Liverpool Sound and Vision Rating 8.5/10
Scoundrels, Dreamers & Second Sons, the type of crowd we all find waiting for us in the back lit bars and the luminescence of shadows, they require payment, a settlement of funds with added interest accrued daily, only these Remittance Men are not in it to put the chains on the debtors, but they are pushing the audience to expand their appreciation of what truly flows, not pounds, shillings and pence, but art, expression, joy, acceptance, the allowance of Time to find the point of existence.

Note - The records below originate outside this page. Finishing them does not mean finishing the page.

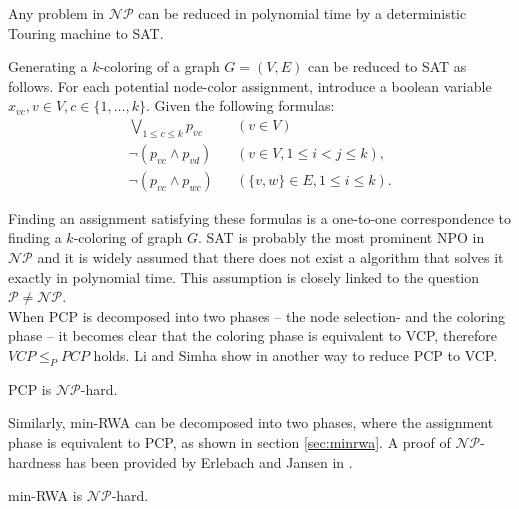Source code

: \begin{theorem}
Any problem in $\mathcal{NP}$ can be reduced in polynomial time by a deterministic Touring machine to SAT.
\end{theorem}

Generating a $k$-coloring of a graph $G=(V,E)$ can be reduced to SAT as follows. For each potential node-color assignment, introduce a boolean variable $x_{vc}, v\in V, c\in \{1,\ldots ,k\}$. Given the following formulas:
\begin{align}
\bigvee_{1\leq c \leq k}p_{vc} && (v\in V)\\
\neg (p_{vc} \wedge p_{vd}) 		&& (v\in V, 1 \leq i < j \leq k),\\
\neg (p_{vc} \wedge p_{wc})		&& (\{v,w\}\in E, 1 \leq i \leq k).
\end{align}

Finding an assignment satisfying these formulas is a one-to-one correspondence to finding a $k$-coloring of graph $G$. SAT is probably the most prominent NPO in $\mathcal{NP}$ and it is widely assumed that there does not exist a algorithm that solves it exactly in polynomial time. This assumption is closely linked to the question $\mathcal{P} \neq \mathcal{NP}$.\\

When PCP is decomposed into two phases -- the node selection- and the coloring phase -- it becomes clear that the coloring phase is equivalent to VCP, therefore $VCP \leq_P PCP$ holds. Li and Simha show in \cite{li-00} another way to reduce PCP to VCP.

\begin{theorem}
PCP is $\mathcal{NP}$-hard.
\end{theorem}

Similarly, min-RWA can be decomposed into two phases, where the assignment phase is equivalent to PCP, as shown in section \ref{sec:minrwa}. A proof of $\mathcal{NP}$-hardness has been provided by Erlebach and Jansen in \cite{erlebach-01}.

\begin{theorem}
min-RWA is $\mathcal{NP}$-hard.
\end{theorem}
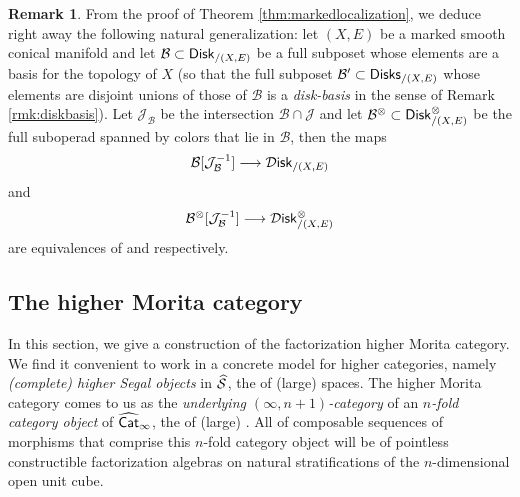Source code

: \documentclass[10pt, reqno, twoside
, final
]{amsart}
\numberwithin{equation}{subsection}%
\theoremstyle{definition}
\theoremstyle{definition}
\theoremstyle{definition}
\theoremstyle{definition}
\theoremstyle{definition}
\theoremstyle{definition}
\theoremstyle{definition}
\theoremstyle{definition}
\theoremstyle{definition}
\theoremstyle{plain}
\theoremstyle{definition}
\theoremstyle{plain}
\theoremstyle{definition}
\theoremstyle{plain}
\theoremstyle{definition}
\newtheorem{rmk}[defn]{Remark}
\theoremstyle{definition}
\theoremstyle{plain}
\theoremstyle{plain}
\theoremstyle{definition}
\theoremstyle{plain}
\theoremstyle{plain}
\theoremstyle{plain}
\begin{document}
\begin{rmk}\label{rmk:basislocalization}
From the proof of Theorem \ref{thm:markedlocalization}, we deduce right away the following natural generalization: let $(X,E)$ be a marked smooth conical manifold and let $\mathcal{B}\subset \disk_{/(X,E)}$ be a full subposet whose elements are a basis for the topology of $X$ (so that the full subposet $\mathcal{B}'\subset \disks_{/(X,E)}$ whose elements are disjoint unions of those of $\mathcal{B}$ is a \emph{disk-basis} in the sense of Remark \ref{rmk:diskbasis}). Let $\mathcal{J}_{\mathcal{B}}$ be the intersection $\mathcal{B}\cap \mathcal{J}$ and let $\mathcal{B}^{\otimes}\subset \disk_{/(X,E)}^{\otimes}$ be the full suboperad spanned by colors that lie in $\mathcal{B}$, then the maps
\[\mathcal{B}[\mathcal{J}_{\mathcal{B}}^{-1}]\longrightarrow \infdisk_{/(X,E)}  \]
and
\[\mathcal{B}^{\otimes}[\mathcal{J}_{\mathcal{B}}^{-1}]\longrightarrow \infdisk_{/(X,E)}^{\otimes} \]
are equivalences of \infcats and \infops respectively. 
\end{rmk}







\subsection{The higher Morita category}\label{sec:moritacat}

In this section, we give a construction of the factorization higher Morita category. We find it convenient to work in a concrete model for higher categories, namely \emph{(complete) higher Segal objects} in $\widehat{\spa}$, the \infcat of (large) spaces. The higher Morita category comes to us as the \emph{underlying $(\infty,n+1)$-category} of an \emph{$n$-fold category object} of $\catinfh$, the \infcat of (large) \infcatst. All \infcats of composable sequences of morphisms that comprise this $n$-fold category object will be \infcats of pointless constructible factorization algebras on natural stratifications of the $n$-dimensional open unit cube.
\end{document}

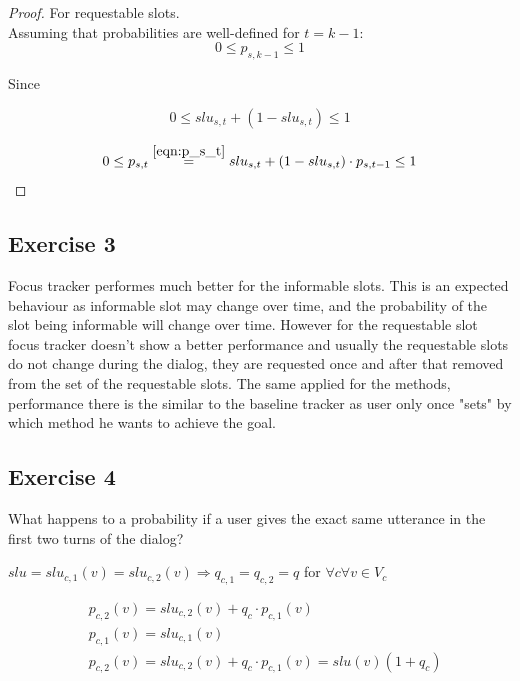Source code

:\documentclass[12pt,titlepage,a4paper]{article}
\begin{document}
\begin{proof}
    For requestable slots.\\
    
    Assuming that probabilities are well-defined for $t = k-1$:
    \begin{equation}
        0 \leq p_{s,k-1} \leq 1
    \end{equation}
    
    Since
    
    \begin{equation}
        0 \leq slu_{s,t} + (1 - slu_{s,t}) \leq 1
    \end{equation}

    \begin{equation}
        0 \leq p_{s,t} \overset{\ref{eqn:p_s_t}}{=} slu_{s,t} + (1 - slu_{s,t}) \cdot p_{s,t-1} \leq 1
    \end{equation}
\end{proof}

\subsection{Exercise 3}
Focus tracker performes much better for the informable slots. This is an expected behaviour as informable slot may change over time, and the probability of the slot being informable will change over time. However for the requestable slot focus tracker doesn't show a better performance and usually the requestable slots do not change during the dialog, they are requested once and after that removed from the set of the requestable slots. The same applied for the methods, performance there is the similar to the baseline tracker as user only once "sets" by which method he wants to achieve the goal.

\subsection{Exercise 4}
What happens to a probability if a user gives the exact same utterance in
the first two turns of the dialog?

$slu = slu_{c, 1}(v) = slu_{c,2}(v) \Rightarrow q_{c,1} = q_{c, 2} = q$ for $\forall c \forall v \in V_c $

\begin{equation}
    \begin{aligned}
        &p_{c,2}(v) = slu_{c,2}(v) + q_c \cdot p_{c, 1}(v) 
        \\
        &p_{c,1}(v) = slu_{c,1}(v)
        \\
        &p_{c, 2}(v) = slu_{c,2}(v) + q_c \cdot p_{c, 1}(v) = slu(v)(1 + q_c)
    \end{aligned}
\end{equation}
\end{document}
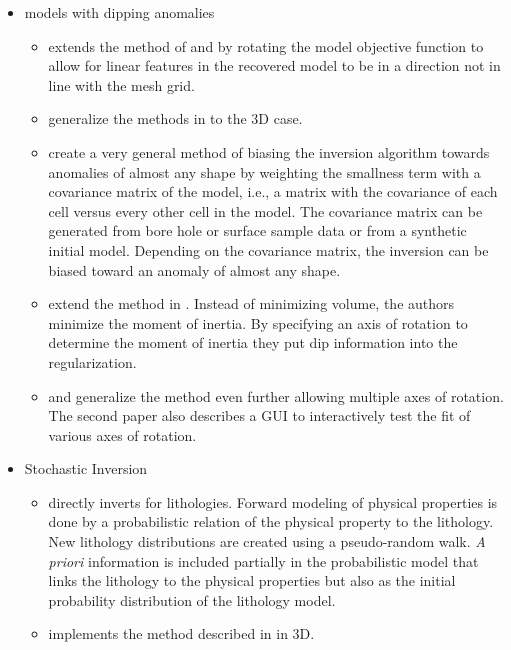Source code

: \begin{itemize}
\begin{itemize}
\end{itemize}
\item models with dipping anomalies
\begin{itemize}
\item \cite{li2000incorporating}  extends the method of \cite{li19963} and \cite{li19983} by rotating the model objective function to allow for linear features in the recovered model to be in a direction not in line with the mesh grid.
\item \cite{lelievre2009comprehensive} generalize the methods in \cite{li2000incorporating} to the 3D case.
\item \cite{chasseriau20033d} create a very general method of biasing the inversion algorithm towards anomalies of almost any shape by weighting the smallness term with a covariance matrix of the model, i.e., a matrix with the covariance of each cell versus every other cell in the model. The covariance matrix can be generated from bore hole or surface sample data or from a synthetic initial model. Depending on the covariance matrix, the inversion can be biased toward an anomaly of almost any shape.
\item \cite{guillen1984gravity} extend the method in \cite{last1983compact}. Instead of minimizing volume, the authors minimize the moment of inertia. By specifying an axis of rotation to determine the moment of inertia they put dip information into the regularization.
\item \cite{barbosa1994generalized} and \cite{barbosa2006interactive} generalize the method even further allowing multiple axes of rotation. The second paper also describes a GUI to interactively test the fit of various axes of rotation.
\end{itemize}
\item Stochastic Inversion
\begin{itemize}
\item \cite{bosch2001lithologic} directly inverts for lithologies. Forward modeling of physical properties is done by a probabilistic relation of the physical property to the lithology. New lithology distributions are created using a pseudo-random walk. \emph{A priori} information is included partially in the probabilistic model that links the lithology to the physical properties but also as the initial probability distribution of the lithology model.
\item \cite{guillen2008geological} implements the method described in \cite{bosch2001lithologic} in 3D.
\end{itemize}

\end{itemize}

It is in the remit of The Remittance Men, Andy Santospago and Tom Robertson, along with locally sourced heroes such as Chris Anzalone, Kris Delmhirst, Mark Erelli, Zachariah Jickman, Eilen Jewell, Joe Kessler, Danielle Miraglia, James Rohr, and Dave Westner, that the sense of paying it forward is underlined, is transmitted across the divide of electrical communication; and what appears, what manifests in the shadows is that dynamic of illumination, bright, shining, captivating presence.
Make no mistake, Scoundrels, Dreamers & Second Sons is an album of class, of intricate beauty, not dispatched to the corners of the globe in hope, but seeking like minded individuals who will grasp, admire, and love the arrangement between soul and mind, the connection between payment and transfer and as tracks such as Hacienda Santa Rosa, A Room In Birmingham, 1919, Sweet Thunder, Avery Page, Lonely & Silent, and the album opener 1973 (Life On The High Seas), The Remittance Men accept the royalty of the fandom, of their craft, and call out to others to join in the revelry, of the passion of settlement of observation and great music.
Scoundrels, Dreamers & Second Sons those characters to which we play to the crowd, the visionaries who make it real, those who allocate a portion of their life to give you beauty and truth in yours, this is idea of remittance, of paying advantage forward, of paying a debt that is not yours to bare in the hope that it will bring the freedom to be as kind to those beyond as others have been to you. It is in this album by Remittance Men that art replaces the thief of time, that of monetary idolatry, and it is a splendid musical understanding that catches the ear and the soul.